Commémoration de l’édition 2017 du Mawlid : forte affluence des fidèles vers la ville sainte de Tivaouane

Tivaouane est déjà dans la ferveur du Gamou. A 24 heures de la commémoration de la naissance du prophète, la ville sainte a presque fait le plein. Les disciples sont venus assister à la clôture du « Bourde » final. Ils en ont profité pour faire leurs « ziars » avant que la grande masse n’arrive.

Assis sur les rebords de la résidence des hôtes, un édifice flamboyant neuf, sur le côté qui fait face à la grande mosquée de Tivaouane, le vieux Gora Dia, 70 ans, jette son regard dans le vide. Il est épuisé par les épreuves qu’il vient de subir en attendant la clôture du « Bourde ». « Je suis arrivé à Tivaouane vers 15 heures. J’ai effectué tous mes « ziars ». J’attends maintenant la clôture du « Bourde » avant de retourner à Kaolack tôt le matin », explique ce vieil homme qui a blanchi sous le poids de l’âge. Depuis quelques années, il a choisi cette formule. Cela lui permet de renouveler le pacte d’allégeance avec son marabout, Serigne Babacar Sy, mais aussi de pouvoir accueillir ses hôtes dans son Kaolack où est célébré aussi le Mawlid. « Tous mes enfants sont des disciples de Baye Niass et célèbrent le Gamou à Kaolack, mais moi je suis disciple de Serigne Babacar Sy. Nous sommes de la même confrérie, la Tidjania, mais je préfère venir ici, à Tivaouane, pour commémorer la naissance du Prophète auprès de mon marabout », mentionne M. Dia qui ne se souvient pas avoir raté la clôture du « Bourde » depuis qu’il est devenu adulte. « Si c’est arrivé, ça doit être rare », relativise-t-il.

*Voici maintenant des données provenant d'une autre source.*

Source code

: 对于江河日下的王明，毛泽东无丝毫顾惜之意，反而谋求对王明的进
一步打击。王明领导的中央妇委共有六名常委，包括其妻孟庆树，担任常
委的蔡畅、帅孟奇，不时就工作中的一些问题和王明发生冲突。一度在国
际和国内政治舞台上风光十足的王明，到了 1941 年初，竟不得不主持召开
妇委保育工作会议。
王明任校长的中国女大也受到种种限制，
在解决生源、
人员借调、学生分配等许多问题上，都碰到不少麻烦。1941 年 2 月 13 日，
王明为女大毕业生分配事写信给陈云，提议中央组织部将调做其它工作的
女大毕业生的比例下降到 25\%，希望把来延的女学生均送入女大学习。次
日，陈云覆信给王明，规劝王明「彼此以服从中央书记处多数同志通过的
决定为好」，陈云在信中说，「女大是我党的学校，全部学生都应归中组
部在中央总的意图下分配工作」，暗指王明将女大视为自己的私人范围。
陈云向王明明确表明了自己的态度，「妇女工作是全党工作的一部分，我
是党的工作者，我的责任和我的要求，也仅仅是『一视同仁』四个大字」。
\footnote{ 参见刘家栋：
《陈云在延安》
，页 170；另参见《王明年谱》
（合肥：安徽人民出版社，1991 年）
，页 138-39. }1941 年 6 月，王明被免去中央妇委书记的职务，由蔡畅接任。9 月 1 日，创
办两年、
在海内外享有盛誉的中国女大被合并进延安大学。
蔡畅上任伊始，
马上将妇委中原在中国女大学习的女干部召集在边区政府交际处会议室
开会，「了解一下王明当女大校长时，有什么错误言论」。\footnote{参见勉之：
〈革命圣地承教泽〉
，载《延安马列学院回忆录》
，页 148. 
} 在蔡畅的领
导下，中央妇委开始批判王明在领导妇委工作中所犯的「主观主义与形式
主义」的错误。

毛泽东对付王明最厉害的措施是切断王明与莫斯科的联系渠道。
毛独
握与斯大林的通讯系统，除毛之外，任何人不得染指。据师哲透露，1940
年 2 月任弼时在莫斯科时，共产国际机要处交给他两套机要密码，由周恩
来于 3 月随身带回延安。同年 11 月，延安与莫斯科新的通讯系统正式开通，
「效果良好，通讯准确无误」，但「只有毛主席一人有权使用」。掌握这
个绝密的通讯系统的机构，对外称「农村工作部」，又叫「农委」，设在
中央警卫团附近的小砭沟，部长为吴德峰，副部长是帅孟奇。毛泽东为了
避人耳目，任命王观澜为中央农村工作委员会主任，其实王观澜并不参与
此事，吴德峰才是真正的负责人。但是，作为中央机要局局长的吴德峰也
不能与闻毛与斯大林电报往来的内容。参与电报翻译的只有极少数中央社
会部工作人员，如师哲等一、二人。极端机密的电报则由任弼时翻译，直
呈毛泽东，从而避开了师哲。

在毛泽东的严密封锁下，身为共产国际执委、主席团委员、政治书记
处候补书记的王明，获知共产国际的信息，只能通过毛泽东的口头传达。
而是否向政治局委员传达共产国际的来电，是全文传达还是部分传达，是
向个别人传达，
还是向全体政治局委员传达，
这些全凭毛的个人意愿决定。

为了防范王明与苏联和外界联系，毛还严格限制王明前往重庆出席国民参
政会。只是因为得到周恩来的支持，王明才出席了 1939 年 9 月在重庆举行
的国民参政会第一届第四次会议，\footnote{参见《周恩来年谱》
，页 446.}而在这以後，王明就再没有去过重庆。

Autour de lui, les fidèles effectuent des va et vient incessants. Serigne Ndiaye a aussi trouvé sa formule. Après son « ziar », il est venu admirer ce joyau architectural qui est la résidence des hôtes construite grâce à l’appui du gouvernement du Sénégal. « Que c’est beau ! », apprécie-t-il avant de poursuivre : « Cette année, je suis venu plus tôt que d’habitude. Parce que les années passées, je venais la vieille mais c’était presque impossible d’effectuer correctement mes « ziars ». L’année dernière, je me suis fait piquer mon téléphone à l’entrée du mausolée de Serigne Babacar Sy. Pour éviter tous ces désagréments, je suis venu tôt cette année ».

A 24 heures de la commémoration de la naissance du prophète de l’Islam, Tivaouane, la sainte, a presque fait le plein. Toutes les rues qui mêne à la mosquée grouillent de monde. Les talibés tidianes ne veulent surtout pas rater la clôture du « Bourde ». Ce cadre dans le secteur privé qui requiert l’anonymat a même fait un sacrifice pour venir. « Tout juste après le boulot, j’ai pris le chemin de Tivaouane pour assister au « Bourde » final. Après, je fonce directement sur Dakar pour travailler avant de revenir pour assister au Gamou proprement dit, le jeudi », laisse-t-il entendre.

Avec cette grande affluence avant l’heure, les commerçants commencent aussi à se frotter les mains. Mor Kébé vient de Touba. Il fait une pierre deux coups. « Je suis venu pour vendre et pour commémorer le Gamou en même temps. Tu as vu que je suis sorti de la mosquée. Pour les affaires, nous remercions le bon Dieu. Les clients viennent petit à petit. Si cette tendance se poursuit, je pense que nous allons faire de bonnes affaires », dit-t-il. En attendant, Tivaouane continue de recevoir ses hôtes à bras ouverts.